I was particularly keen on a bottle deposit scheme because I’d heard good things. My brother returned from a year living in Germany waxing lyrical about their Deposit Return Scheme (DRS), under which every bottle he returned meant 22p back in his pocket.
He also said the scheme encouraged people to take responsibility for their waste, even the non-plastic items, by embedding recycling in the psyche. Surely, I thought, a similar scheme in Britain would be fantastic, with people flocking to recycle some of the estimated 13bn plastic drinks bottles we use such year.
And you can see why Gove is so keen on the scheme. With Theresa May forced to abandon half her agenda following the disastrous 2017 election, the government paralysed by Brexit and young people bunking off what seems like every other Friday to protest against climate change, here was an opportunity to boost the Conservative Party’s environmental credentials and show that the government can still act on voter’s concerns.

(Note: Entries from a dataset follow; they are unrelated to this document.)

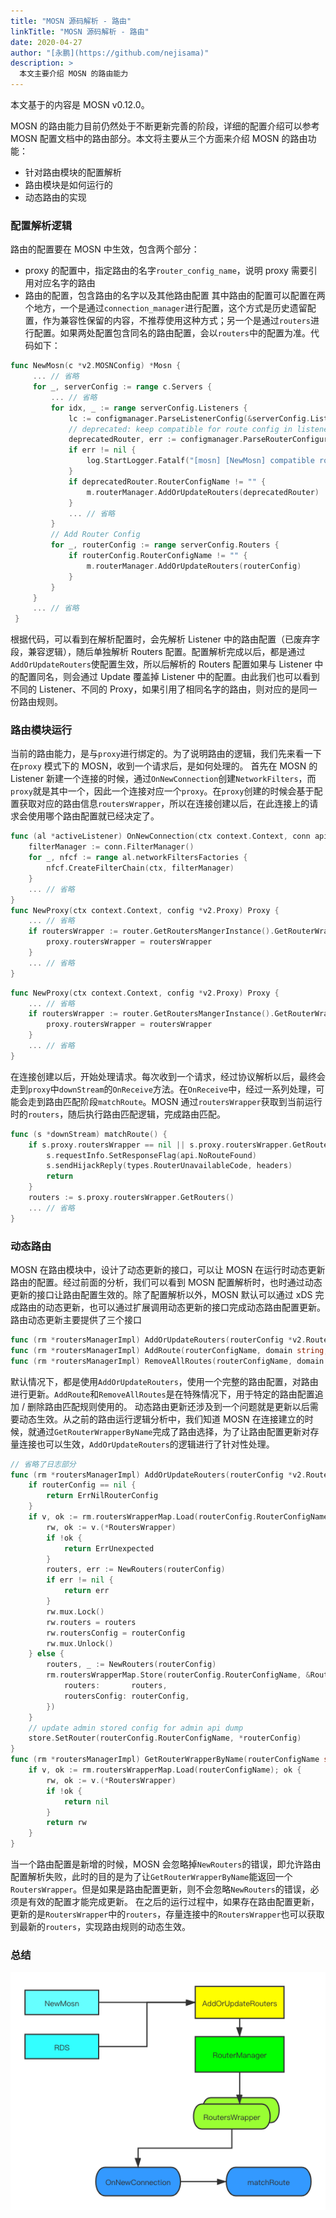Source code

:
 ```yaml
---
title: "MOSN 源码解析 - 路由"
linkTitle: "MOSN 源码解析 - 路由"
date: 2020-04-27
author: "[永鹏](https://github.com/nejisama)"
description: >
  本文主要介绍 MOSN 的路由能力
---
```


本文基于的内容是 MOSN v0.12.0。

MOSN 的路由能力目前仍然处于不断更新完善的阶段，详细的配置介绍可以参考 MOSN 配置文档中的路由部分。本文将主要从三个方面来介绍 MOSN 的路由功能：
+ 针对路由模块的配置解析
+ 路由模块是如何运行的
+ 动态路由的实现

### 配置解析逻辑

路由的配置要在 MOSN 中生效，包含两个部分：
+ proxy 的配置中，指定路由的名字`router_config_name`，说明 proxy 需要引用对应名字的路由
+ 路由的配置，包含路由的名字以及其他路由配置
其中路由的配置可以配置在两个地方，一个是通过`connection_manager`进行配置，这个方式是历史遗留配置，作为兼容性保留的内容，不推荐使用这种方式；另一个是通过`routers`进行配置。如果两处配置包含同名的路由配置，会以`routers`中的配置为准。代码如下：

```Go
func NewMosn(c *v2.MOSNConfig) *Mosn {
     ... // 省略
     for _, serverConfig := range c.Servers {
         ... // 省略
         for idx, _ := range serverConfig.Listeners {
             lc := configmanager.ParseListenerConfig(&serverConfig.Listeners[idx], inheritListeners)
             // deprecated: keep compatible for route config in listener's connection_manager
             deprecatedRouter, err := configmanager.ParseRouterConfiguration(&lc.FilterChains[0])
             if err != nil {
                 log.StartLogger.Fatalf("[mosn] [NewMosn] compatible router: %v", err)
             }
             if deprecatedRouter.RouterConfigName != "" {
                 m.routerManager.AddOrUpdateRouters(deprecatedRouter)
             }
             ... // 省略
         }
         // Add Router Config
         for _, routerConfig := range serverConfig.Routers {
             if routerConfig.RouterConfigName != "" {
                 m.routerManager.AddOrUpdateRouters(routerConfig)
             }
         }
     }
     ... // 省略
 }
```

根据代码，可以看到在解析配置时，会先解析 Listener 中的路由配置（已废弃字段，兼容逻辑），随后单独解析 Routers 配置。配置解析完成以后，都是通过`AddOrUpdateRouters`使配置生效，所以后解析的 Routers 配置如果与 Listener 中的配置同名，则会通过 Update 覆盖掉 Listener 中的配置。由此我们也可以看到不同的 Listener、不同的 Proxy，如果引用了相同名字的路由，则对应的是同一份路由规则。

### 路由模块运行

当前的路由能力，是与`proxy`进行绑定的。为了说明路由的逻辑，我们先来看一下在`proxy` 模式下的 MOSN，收到一个请求后，是如何处理的。
首先在 MOSN 的 Listener 新建一个连接的时候，通过`OnNewConnection`创建`NetworkFilters`，而`proxy`就是其中一个，因此一个连接对应一个`proxy`。在`proxy`创建的时候会基于配置获取对应的路由信息`routersWrapper`，所以在连接创建以后，在此连接上的请求会使用哪个路由配置就已经决定了。

```Go
func (al *activeListener) OnNewConnection(ctx context.Context, conn api.Connection) {
    filterManager := conn.FilterManager()
    for _, nfcf := range al.networkFiltersFactories {
        nfcf.CreateFilterChain(ctx, filterManager)
    }
    ... // 省略
}
func NewProxy(ctx context.Context, config *v2.Proxy) Proxy {
    ... // 省略
    if routersWrapper := router.GetRoutersMangerInstance().GetRouterWrapperByName(proxy.config.RouterConfigName); routersWrapper != nil {
        proxy.routersWrapper = routersWrapper
    }
    ... // 省略
}
```

```Go
func NewProxy(ctx context.Context, config *v2.Proxy) Proxy {
    ... // 省略
    if routersWrapper := router.GetRoutersMangerInstance().GetRouterWrapperByName(proxy.config.RouterConfigName); routersWrapper != nil {
        proxy.routersWrapper = routersWrapper
    }
    ... // 省略
}
```

在连接创建以后，开始处理请求。每次收到一个请求，经过协议解析以后，最终会走到`proxy`中`downStream`的`OnReceive`方法。在`OnReceive`中，经过一系列处理，可能会走到路由匹配阶段`matchRoute`。MOSN 通过`routersWrapper`获取到当前运行时的`routers`，随后执行路由匹配逻辑，完成路由匹配。

```Go
func (s *downStream) matchRoute() {
    if s.proxy.routersWrapper == nil || s.proxy.routersWrapper.GetRouters() == nil {
        s.requestInfo.SetResponseFlag(api.NoRouteFound)
        s.sendHijackReply(types.RouterUnavailableCode, headers)
        return
    }
    routers := s.proxy.routersWrapper.GetRouters()
    ... // 省略
}

```

### 动态路由

MOSN 在路由模块中，设计了动态更新的接口，可以让 MOSN 在运行时动态更新路由的配置。经过前面的分析，我们可以看到 MOSN 配置解析时，也时通过动态更新的接口让路由配置生效的。除了配置解析以外，MOSN 默认可以通过 xDS 完成路由的动态更新，也可以通过扩展调用动态更新的接口完成动态路由配置更新。
路由动态更新主要提供了三个接口

```Go
func (rm *routersManagerImpl) AddOrUpdateRouters(routerConfig *v2.RouterConfiguration) error {}
func (rm *routersManagerImpl) AddRoute(routerConfigName, domain string, route *v2.Router) error {}
func (rm *routersManagerImpl) RemoveAllRoutes(routerConfigName, domain string) error {}
```

默认情况下，都是使用`AddOrUpdateRouters`，使用一个完整的路由配置，对路由进行更新。`AddRoute`和`RemoveAllRoutes`是在特殊情况下，用于特定的路由配置追加 / 删除路由匹配规则使用的。
动态路由更新还涉及到一个问题就是更新以后需要动态生效。从之前的路由运行逻辑分析中，我们知道 MOSN 在连接建立的时候，就通过`GetRouterWrapperByName`完成了路由选择，为了让路由配置更新对存量连接也可以生效，`AddOrUpdateRouters`的逻辑进行了针对性处理。

```Go
// 省略了日志部分
func (rm *routersManagerImpl) AddOrUpdateRouters(routerConfig *v2.RouterConfiguration) error {
    if routerConfig == nil {
        return ErrNilRouterConfig
    }
    if v, ok := rm.routersWrapperMap.Load(routerConfig.RouterConfigName); ok {
        rw, ok := v.(*RoutersWrapper)
        if !ok {
            return ErrUnexpected
        }
        routers, err := NewRouters(routerConfig)
        if err != nil {
            return err
        }
        rw.mux.Lock()
        rw.routers = routers
        rw.routersConfig = routerConfig
        rw.mux.Unlock()
    } else {
        routers, _ := NewRouters(routerConfig)
        rm.routersWrapperMap.Store(routerConfig.RouterConfigName, &RoutersWrapper{
            routers:       routers,
            routersConfig: routerConfig,
        })
    }
    // update admin stored config for admin api dump
    store.SetRouter(routerConfig.RouterConfigName, *routerConfig)
}
func (rm *routersManagerImpl) GetRouterWrapperByName(routerConfigName string) types.RouterWrapper {
    if v, ok := rm.routersWrapperMap.Load(routerConfigName); ok {
        rw, ok := v.(*RoutersWrapper)
        if !ok {
            return nil
        }
        return rw
    }
}
```

当一个路由配置是新增的时候，MOSN 会忽略掉`NewRouters`的错误，即允许路由配置解析失败，此时的目的是为了让`GetRouterWrapperByName`能返回一个`RoutersWrapper`。但是如果是路由配置更新，则不会忽略`NewRouters`的错误，必须是有效的配置才能完成更新。
在之后的运行过程中，如果存在路由配置更新，更新的是`RoutersWrapper`中的`routers`，存量连接中的`RoutersWrapper`也可以获取到最新的`routers`，实现路由规则的动态生效。

### 总结

![](router.png)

But nice, headline-friendly ideas do not necessarily make for successful policy. That’s why Chris Snowdon, the IEA’s Head of Lifestyle Economics, has published new analysis which looks into the scheme – and his conclusions make for uncomfortable reading for its advocates.
The scheme proposes a small deposit – ten or twenty pence – for drinks sold in disposable cans and bottles, which can be reclaimed when the containers are returned to a reverse vending machine.
My brother’s instincts were right. In Germany, which introduced its DRS in 2003, an estimated 97% of PET plastic, metal, and glass containers are recycled. But parts of the United States, Canada, and Australia have similar, or lower, recovery rates than the UK, despite having already implemented a DRS, so success is not guaranteed.
The most successful schemes – those found in Sweden and Norway – have one key difference to the UK’s situation, which is that their schemes have not been introduced on top of existing kerbside collection.
In the UK, 72% of drinks containers are already recycled by households, largely via regular waste collections, while countries which have a DRS recycle an average of 87%. So the scheme may well improve Britain’s recycling rates, but is it worth it?
The Government’s impact assessment for the scheme estimates that setting up the DRS will cost over £1bn to set up and over £800m per year to run thereafter. On top of that, there is the cost to households of collecting and storing the empty containers, taking them to the nearest collection point, dropping them off, collecting the voucher, and then queuing somewhere else to claim the cash back.
The Government’s analysis neglects to calculate this cost, but the IEA research estimates that if it added just five minutes on to a household’s weekly chores, the financial impact would equate to £1.7bn in unpaid labour. That takes the scheme’s running costs to over £2.5bn.
And what are we getting back for our unpaid labour? According to the Government, income from the sale of the recycled materials and the savings local councils will make on reduced litter collections. Both unequivocally good things but, at £37m and £50m respectively, hardly enough to justify the enormous start-up and running costs of a DRS.
The truth is, Britain is already pretty good at recycling at home. It is the 15% of plastic and 30% of canned drinks bought outside the home and consumed on the go that the Government needs to target and officials could do this much more easily and cheaply by introducing more outdoor and high-street recycling bins, rather than take up valuable floor space in supermarkets by rolling out costly DRS machines.
Recycling is good and litter is bad, but that doesn’t mean every scheme aimed at boosting the former and reducing the latter should be implemented. Good intentions cannot be the sole driver of policy and ultimately the UK’s proposed deposit recovery scheme seems like an expensive way of achieving very little.